Zünftige Kunst

by Kristin Schmidt

Das Künstlerduo a & a zeigt auf Einladung des Nextex wie Kunst ohne festen Raum funktioniert. Statt im White Cube gibt es Kunst im Open Cube.

„In St. Gallen kommt man um den roten Platz nicht drum herum.“ Sagen Amayi Wittmer und Annina Burkhalter alias a & a. Die beiden müssen es wissen, arbeiten sie doch seit Jahren gemeinsam im öffentlichen Raum. Die Kunst zum Leben zu bringen, ist ihr Ziel. Dass dabei lebendige Kunst entsteht, Kunst, die aus dem Leben schöpft, zeigt die aktuelle Ausstellung der beiden Künstlerinnen im Nextex, oder vielmehr für das Nextex – denn im Kunstraum selbst ist keine Kunst zu sehen.

Eigentlich war es ein Zufall, dass der neuerliche Umzug des Nextex ausgerechnet in die Zeit der Ausstellung von a & a fällt. Doch die Künstlerinnen waren froh darüber, keinen festen Ort nutzen zu müssen. Schliesslich passt das zu ihrer besonderen Form des Künstlerkollektivs: a&a sind Kunstgesellinnen. Sie gründeten beim gemeinsamem Studium an der Hochschule für Kunst und Design in Luzern eine Zunft, legten einen Gesellinneneid ab und sind seither auf Wanderschaft. Sie haben sich der Freiheit, dem Reisen und dem Leben verschrieben.

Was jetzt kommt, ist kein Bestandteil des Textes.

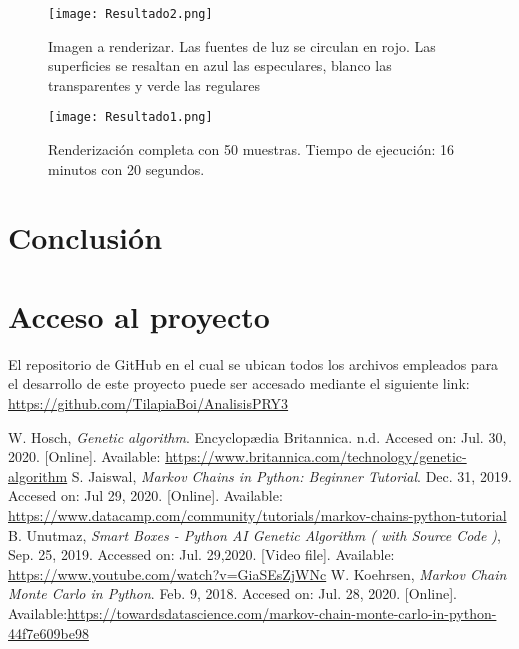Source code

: \documentclass[conference]{IEEEtran}
\begin{document}
\begin{figure}[htbp]
\centerline{\texttt{[image: Resultado2.png]}}
\caption{Imagen a renderizar. Las fuentes de luz se circulan en rojo. Las superficies se resaltan en azul las especulares, blanco las transparentes y verde las regulares}
\label{Imagen de referencia}
\end{figure}


\begin{figure}[htbp]
\centerline{\texttt{[image: Resultado1.png]}}
\caption{Renderización completa con 50 muestras. Tiempo de ejecución: 16 minutos con 20 segundos.}
\label{50 muestras completo}
\end{figure}


\section{Conclusión}


\section{Acceso al proyecto}
El repositorio de GitHub en el cual se ubican todos los archivos empleados para el desarrollo de este proyecto puede ser accesado mediante el siguiente link: \url{https://github.com/TilapiaBoi/AnalisisPRY3}

\begin{thebibliography}{00}
 W. Hosch, \textit{Genetic algorithm}. Encyclopædia Britannica. n.d. Accesed on: Jul. 30, 2020. [Online]. Available: \url{https://www.britannica.com/technology/genetic-algorithm}
 S. Jaiswal, \textit{Markov Chains in Python: Beginner Tutorial}. Dec. 31, 2019. Accesed on: Jul 29, 2020. [Online]. Available: \url{https://www.datacamp.com/community/tutorials/markov-chains-python-tutorial}
 B. Unutmaz, \textit{Smart Boxes - Python AI Genetic Algorithm ( with Source Code )}, Sep. 25, 2019. Accessed on: Jul. 29,2020. [Video file]. Available: \url{ https://www.youtube.com/watch?v=GiaSEsZjWNc}
 W. Koehrsen, \textit{Markov Chain Monte Carlo in Python}. Feb. 9, 2018. Accesed on: Jul. 28, 2020. [Online]. Available:\url{https://towardsdatascience.com/markov-chain-monte-carlo-in-python-44f7e609be98}
\end{thebibliography}
\end{document}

Wittmers und Burkhalters Ausstellung in St. Gallen besteht im Kern aus einem wöchentlichen „Krug“. Immer donnerstags wird in Anlehnung an den Krug-Brauch der Gesellen auf der Walz ein Treffen mit Alteingesessenen und anderen Wandernden einberufen. Er soll dem Kennenlernen und dem Gedankenaustausch dienen, und er findet stets an anderen Orten statt. Als erstes war der rote Platz, der Raiffeisenplatz dran. Er wurde Ort einer genau abgestimmten Aktion: Die beiden Künstlerinnen filzten. Filz hat wie auch das Belagsmaterial des roten Platzes keine Laufrichtung. Zu roten Teppichen oder Wolken verarbeitet, lässt es sich beliebig und im Gegensatz zur Tartanbahn temporär im Stadtraum platzieren. Zudem erinnert es an „Red Cloud“ und damit an eine der wenigen erfolgreichen Episoden im Freiheitskampf der amerikanischen Ureinwohner.

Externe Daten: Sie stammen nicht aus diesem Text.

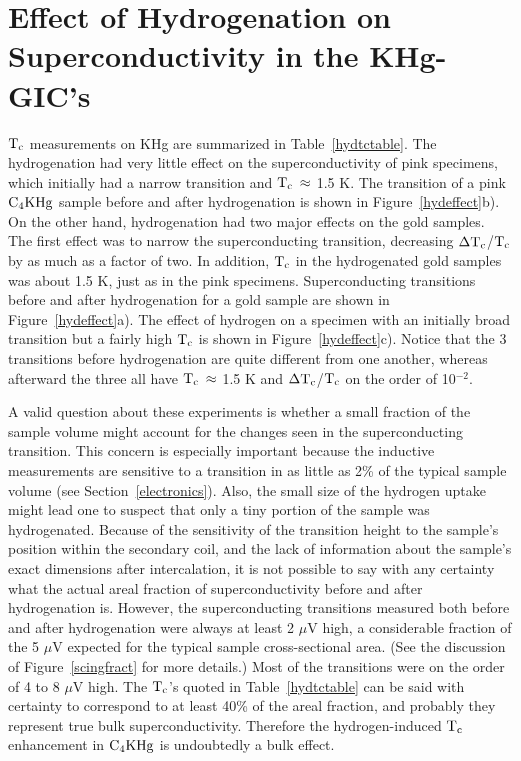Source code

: \section{Effect of Hydrogenation on Superconductivity in the KHg-GIC's}
\label{hydresults}

        $\rm  T_c$     measurements    on     KHg    are   summarized    in
Table~\ref{hydtctable}.   The hydrogenation had  very  little effect on the
superconductivity  of   pink  specimens,  which  initially   had  a  narrow
transition and $\rm T_c \:  \approx$ 1.5 K.  The transition  of a pink $\rm
C_4KHg$    sample  before   and   after   hydrogenation    is   shown    in
Figure~\ref{hydeffect}b).  On the  other hand, hydrogenation  had two major
effects   on the gold  samples.    The  first    effect was  to  narrow the
superconducting  transition, decreasing $\rm   \Delta T_c$/$\rm  T_c$ by as
much as a factor of two.  In  addition, $\rm T_c$  in the hydrogenated gold
samples  was about 1.5 K, just  as  in the pink specimens.  Superconducting
transitions before and after hydrogenation  for a gold  sample are shown in
Figure~\ref{hydeffect}a).  The  effect of hydrogen on  a   specimen with an
initially  broad  transition but  a  fairly  high  $\rm  T_c$ is  shown  in
Figure~\ref{hydeffect}c).   Notice    that    the 3    transitions   before
hydrogenation  are quite different from one  another, whereas afterward the
three all have $\rm T_c \: \approx$ 1.5 K and $\rm \Delta T_c$/$\rm T_c$ on
the order of 10$^{-2}$.

        A  valid  question about  these   experiments is  whether  a  small
fraction of  the sample volume  might account for the  changes seen in  the
superconducting transition.   This concern  is especially important because
the inductive  measurements are sensitive to a  transition  in as little as
2\% of  the typical  sample  volume (see Section~\ref{electronics}).  Also,
the small size of the hydrogen uptake might lead one to suspect that only a
tiny portion of the sample was hydrogenated.  Because of the sensitivity of
the transition height to  the sample's  position within the secondary coil,
and  the  lack of   information about the sample's exact   dimensions after
intercalation, it is not possible to say with any certainty what the actual
areal  fraction  of superconductivity   before and after  hydrogenation is.
However,  the superconducting transitions  measured   both before and after
hydrogenation were always at least  2  $\mu$V high, a considerable fraction
of the 5 $\mu$V expected for the typical sample cross-sectional area.  (See
the discussion of  Figure~\ref{scingfract} for more  details.)  Most of the
transitions were on  the  order  of 4 to  8 $\mu$V  high.  The  $\rm T_c$'s
quoted  in Table~\ref{hydtctable} can  be  said with  certainty to
correspond to  at  least 40\% of  the  areal  fraction,  and probably  they
represent true bulk superconductivity.  Therefore the hydrogen-induced $\rm
T_c$ enhancement in $\rm C_4KHg$ is undoubtedly a bulk effect.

a & a bedienen sich eines Handwerkes, deuten es um, passen es an, reagieren auf Gegebenheiten. Immer dabei ist ihr mobiles Zunfthaus: ein ehemaliger Wohnwagen des Modells La Boheme. Die Künstlerinnen haben ihn ausgeweidet und verwandelt. Aus dem Reiseanhänger ist ein offener Atelier- und Aktionsraum geworden, ein Open Cube. Er bildet die Basis, das Zentrum und die Werkstatt der beiden Künstlerinnen. Mit ihm sind sie unterwegs und vor Ort. Ihn reichen sie weiter wie den Krug. Zu Allerheiligen wird er an der Talstation des Mühleggbähnlis stehen, Gerüche und Geräusche werden aus ihm herausdringen, aber ansonsten wird er die Feiertagsruhe nicht stören. Ausnahmsweise, wird in seinem Inneren, im Verborgenen gewerkelt. Die Filzwolken werden weiterverarbeitet.

An den danach folgenden Donnerstagen geht es spiralförmig durch die Stadt weiter und immer in anderer Hand. Europa: Neue Leichtigkeit ziehen in den Kantipark, Jan Buchholz bespielt den Tivoliweg 5, mit noch ungenannten Gästen geht’s zum Kinderfestplatz und zu guter Letzt zum Güterbahnhof beim Kugl. Das Nextex hingegen darf in Ruhe zügeln und sich dann zum Heimspiel in den neuen Räumen am Blumenbergplatz präsentieren.